Segment Start: DATA SUPPLIED

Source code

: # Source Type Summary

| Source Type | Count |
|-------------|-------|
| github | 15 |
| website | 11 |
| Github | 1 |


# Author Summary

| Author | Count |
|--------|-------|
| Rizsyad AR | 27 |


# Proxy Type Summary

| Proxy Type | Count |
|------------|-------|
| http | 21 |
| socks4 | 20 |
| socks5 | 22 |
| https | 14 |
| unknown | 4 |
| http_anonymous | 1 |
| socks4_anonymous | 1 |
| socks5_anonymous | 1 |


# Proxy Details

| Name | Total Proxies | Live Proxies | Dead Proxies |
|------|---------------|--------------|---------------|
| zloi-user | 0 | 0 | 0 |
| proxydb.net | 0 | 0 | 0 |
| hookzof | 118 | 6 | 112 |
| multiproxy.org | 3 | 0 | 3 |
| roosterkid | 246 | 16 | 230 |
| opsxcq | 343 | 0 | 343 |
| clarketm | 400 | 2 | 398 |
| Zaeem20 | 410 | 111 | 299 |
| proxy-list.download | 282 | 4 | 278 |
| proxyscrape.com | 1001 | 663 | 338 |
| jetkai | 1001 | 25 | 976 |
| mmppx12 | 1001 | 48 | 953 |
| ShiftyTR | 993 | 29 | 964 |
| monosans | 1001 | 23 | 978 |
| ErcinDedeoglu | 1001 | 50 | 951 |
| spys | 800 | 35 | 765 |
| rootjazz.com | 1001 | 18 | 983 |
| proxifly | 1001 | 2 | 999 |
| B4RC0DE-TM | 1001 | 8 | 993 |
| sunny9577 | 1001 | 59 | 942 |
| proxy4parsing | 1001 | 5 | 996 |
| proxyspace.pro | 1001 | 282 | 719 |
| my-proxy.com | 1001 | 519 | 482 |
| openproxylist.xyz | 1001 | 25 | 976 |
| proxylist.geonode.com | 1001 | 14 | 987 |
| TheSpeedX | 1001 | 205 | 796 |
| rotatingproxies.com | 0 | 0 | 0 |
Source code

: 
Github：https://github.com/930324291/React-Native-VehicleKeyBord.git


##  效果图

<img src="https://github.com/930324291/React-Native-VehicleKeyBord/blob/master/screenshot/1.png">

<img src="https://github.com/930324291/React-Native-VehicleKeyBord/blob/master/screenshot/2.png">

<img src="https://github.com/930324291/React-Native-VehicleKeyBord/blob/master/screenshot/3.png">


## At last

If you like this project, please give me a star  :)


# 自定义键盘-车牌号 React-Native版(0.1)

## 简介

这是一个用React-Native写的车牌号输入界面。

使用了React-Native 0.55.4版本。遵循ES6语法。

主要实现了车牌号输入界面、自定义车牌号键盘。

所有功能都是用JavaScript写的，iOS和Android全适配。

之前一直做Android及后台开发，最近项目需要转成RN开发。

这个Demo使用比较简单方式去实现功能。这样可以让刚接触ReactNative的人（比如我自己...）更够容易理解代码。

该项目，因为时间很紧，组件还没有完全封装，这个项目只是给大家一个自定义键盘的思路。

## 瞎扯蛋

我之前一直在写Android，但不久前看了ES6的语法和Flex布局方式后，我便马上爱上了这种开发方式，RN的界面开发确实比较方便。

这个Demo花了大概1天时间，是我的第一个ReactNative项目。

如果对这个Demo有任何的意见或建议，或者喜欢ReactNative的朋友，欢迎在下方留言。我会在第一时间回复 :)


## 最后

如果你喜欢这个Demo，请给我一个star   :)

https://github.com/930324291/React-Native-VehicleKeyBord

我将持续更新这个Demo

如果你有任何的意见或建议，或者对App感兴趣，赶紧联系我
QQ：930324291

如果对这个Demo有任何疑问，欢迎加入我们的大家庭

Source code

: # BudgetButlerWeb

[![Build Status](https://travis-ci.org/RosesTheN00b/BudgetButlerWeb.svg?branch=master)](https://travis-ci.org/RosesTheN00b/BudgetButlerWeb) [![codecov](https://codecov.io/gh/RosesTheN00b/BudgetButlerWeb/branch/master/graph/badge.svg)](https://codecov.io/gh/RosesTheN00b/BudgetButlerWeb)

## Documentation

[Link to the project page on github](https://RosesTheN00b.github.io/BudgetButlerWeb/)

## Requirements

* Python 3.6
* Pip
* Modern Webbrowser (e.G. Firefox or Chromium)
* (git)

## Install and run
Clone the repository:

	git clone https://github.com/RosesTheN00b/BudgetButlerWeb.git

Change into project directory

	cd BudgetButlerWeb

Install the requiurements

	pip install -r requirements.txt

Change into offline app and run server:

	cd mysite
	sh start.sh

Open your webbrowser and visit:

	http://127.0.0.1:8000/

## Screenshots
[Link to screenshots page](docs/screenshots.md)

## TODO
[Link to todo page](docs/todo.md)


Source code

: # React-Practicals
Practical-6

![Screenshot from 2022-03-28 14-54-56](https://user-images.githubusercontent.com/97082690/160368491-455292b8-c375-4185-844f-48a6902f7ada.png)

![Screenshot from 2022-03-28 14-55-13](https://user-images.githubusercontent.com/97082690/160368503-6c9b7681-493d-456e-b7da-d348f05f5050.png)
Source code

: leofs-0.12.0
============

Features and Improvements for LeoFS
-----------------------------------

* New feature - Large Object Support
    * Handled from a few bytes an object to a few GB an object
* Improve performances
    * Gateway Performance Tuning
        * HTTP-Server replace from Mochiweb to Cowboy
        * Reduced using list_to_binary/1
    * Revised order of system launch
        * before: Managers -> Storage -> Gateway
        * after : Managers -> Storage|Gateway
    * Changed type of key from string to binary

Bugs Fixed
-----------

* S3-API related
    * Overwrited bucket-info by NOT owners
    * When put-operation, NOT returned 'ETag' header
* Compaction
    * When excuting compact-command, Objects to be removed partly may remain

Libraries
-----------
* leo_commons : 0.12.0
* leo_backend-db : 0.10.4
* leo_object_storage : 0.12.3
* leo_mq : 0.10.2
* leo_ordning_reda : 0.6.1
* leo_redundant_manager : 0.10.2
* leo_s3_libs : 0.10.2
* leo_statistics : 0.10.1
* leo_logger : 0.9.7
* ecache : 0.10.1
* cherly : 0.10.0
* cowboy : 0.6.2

Segment End: DATA SUPPLIED

All of the data above should be reproduced word for word.

▶ [EXERCISE RESULT]
Source code

: # Source Type Summary

| Source Type | Count |
|-------------|-------|
| github | 15 |
| website | 11 |
| Github | 1 |


# Author Summary

| Author | Count |
|--------|-------|
| Rizsyad AR | 27 |


# Proxy Type Summary

| Proxy Type | Count |
|------------|-------|
| http | 21 |
| socks4 | 20 |
| socks5 | 22 |
| https | 14 |
| unknown | 4 |
| http_anonymous | 1 |
| socks4_anonymous | 1 |
| socks5_anonymous | 1 |


# Proxy Details

| Name | Total Proxies | Live Proxies | Dead Proxies |
|------|---------------|--------------|---------------|
| zloi-user | 0 | 0 | 0 |
| proxydb.net | 0 | 0 | 0 |
| hookzof | 118 | 6 | 112 |
| multiproxy.org | 3 | 0 | 3 |
| roosterkid | 246 | 16 | 230 |
| opsxcq | 343 | 0 | 343 |
| clarketm | 400 | 2 | 398 |
| Zaeem20 | 410 | 111 | 299 |
| proxy-list.download | 282 | 4 | 278 |
| proxyscrape.com | 1001 | 663 | 338 |
| jetkai | 1001 | 25 | 976 |
| mmppx12 | 1001 | 48 | 953 |
| ShiftyTR | 993 | 29 | 964 |
| monosans | 1001 | 23 | 978 |
| ErcinDedeoglu | 1001 | 50 | 951 |
| spys | 800 | 35 | 765 |
| rootjazz.com | 1001 | 18 | 983 |
| proxifly | 1001 | 2 | 999 |
| B4RC0DE-TM | 1001 | 8 | 993 |
| sunny9577 | 1001 | 59 | 942 |
| proxy4parsing | 1001 | 5 | 996 |
| proxyspace.pro | 1001 | 282 | 719 |
| my-proxy.com | 1001 | 519 | 482 |
| openproxylist.xyz | 1001 | 25 | 976 |
| proxylist.geonode.com | 1001 | 14 | 987 |
| TheSpeedX | 1001 | 205 | 796 |
| rotatingproxies.com | 0 | 0 | 0 |
Source code

: 
Github：https://github.com/930324291/React-Native-VehicleKeyBord.git


##  效果图

<img src="https://github.com/930324291/React-Native-VehicleKeyBord/blob/master/screenshot/1.png">

<img src="https://github.com/930324291/React-Native-VehicleKeyBord/blob/master/screenshot/2.png">

<img src="https://github.com/930324291/React-Native-VehicleKeyBord/blob/master/screenshot/3.png">


## At last

If you like this project, please give me a star  :)


# 自定义键盘-车牌号 React-Native版(0.1)

## 简介

这是一个用React-Native写的车牌号输入界面。

使用了React-Native 0.55.4版本。遵循ES6语法。

主要实现了车牌号输入界面、自定义车牌号键盘。

所有功能都是用JavaScript写的，iOS和Android全适配。

之前一直做Android及后台开发，最近项目需要转成RN开发。

这个Demo使用比较简单方式去实现功能。这样可以让刚接触ReactNative的人（比如我自己...）更够容易理解代码。

该项目，因为时间很紧，组件还没有完全封装，这个项目只是给大家一个自定义键盘的思路。

## 瞎扯蛋

我之前一直在写Android，但不久前看了ES6的语法和Flex布局方式后，我便马上爱上了这种开发方式，RN的界面开发确实比较方便。

这个Demo花了大概1天时间，是我的第一个ReactNative项目。

如果对这个Demo有任何的意见或建议，或者喜欢ReactNative的朋友，欢迎在下方留言。我会在第一时间回复 :)


## 最后

如果你喜欢这个Demo，请给我一个star   :)

https://github.com/930324291/React-Native-VehicleKeyBord

我将持续更新这个Demo

如果你有任何的意见或建议，或者对App感兴趣，赶紧联系我
QQ：930324291

如果对这个Demo有任何疑问，欢迎加入我们的大家庭

Source code

: # BudgetButlerWeb

[![Build Status](https://travis-ci.org/RosesTheN00b/BudgetButlerWeb.svg?branch=master)](https://travis-ci.org/RosesTheN00b/BudgetButlerWeb) [![codecov](https://codecov.io/gh/RosesTheN00b/BudgetButlerWeb/branch/master/graph/badge.svg)](https://codecov.io/gh/RosesTheN00b/BudgetButlerWeb)

## Documentation

[Link to the project page on github](https://RosesTheN00b.github.io/BudgetButlerWeb/)

## Requirements

* Python 3.6
* Pip
* Modern Webbrowser (e.G. Firefox or Chromium)
* (git)

## Install and run
Clone the repository:

	git clone https://github.com/RosesTheN00b/BudgetButlerWeb.git

Change into project directory

	cd BudgetButlerWeb

Install the requiurements

	pip install -r requirements.txt

Change into offline app and run server:

	cd mysite
	sh start.sh

Open your webbrowser and visit:

	http://127.0.0.1:8000/

## Screenshots
[Link to screenshots page](docs/screenshots.md)

## TODO
[Link to todo page](docs/todo.md)


Source code

: # React-Practicals
Practical-6

![Screenshot from 2022-03-28 14-54-56](https://user-images.githubusercontent.com/97082690/160368491-455292b8-c375-4185-844f-48a6902f7ada.png)

![Screenshot from 2022-03-28 14-55-13](https://user-images.githubusercontent.com/97082690/160368503-6c9b7681-493d-456e-b7da-d348f05f5050.png)
Source code

: leofs-0.12.0
============

Features and Improvements for LeoFS
-----------------------------------

* New feature - Large Object Support
    * Handled from a few bytes an object to a few GB an object
* Improve performances
    * Gateway Performance Tuning
        * HTTP-Server replace from Mochiweb to Cowboy
        * Reduced using list_to_binary/1
    * Revised order of system launch
        * before: Managers -> Storage -> Gateway
        * after : Managers -> Storage|Gateway
    * Changed type of key from string to binary

Bugs Fixed
-----------

* S3-API related
    * Overwrited bucket-info by NOT owners
    * When put-operation, NOT returned 'ETag' header
* Compaction
    * When excuting compact-command, Objects to be removed partly may remain

Libraries
-----------
* leo_commons : 0.12.0
* leo_backend-db : 0.10.4
* leo_object_storage : 0.12.3
* leo_mq : 0.10.2
* leo_ordning_reda : 0.6.1
* leo_redundant_manager : 0.10.2
* leo_s3_libs : 0.10.2
* leo_statistics : 0.10.1
* leo_logger : 0.9.7
* ecache : 0.10.1
* cherly : 0.10.0
* cowboy : 0.6.2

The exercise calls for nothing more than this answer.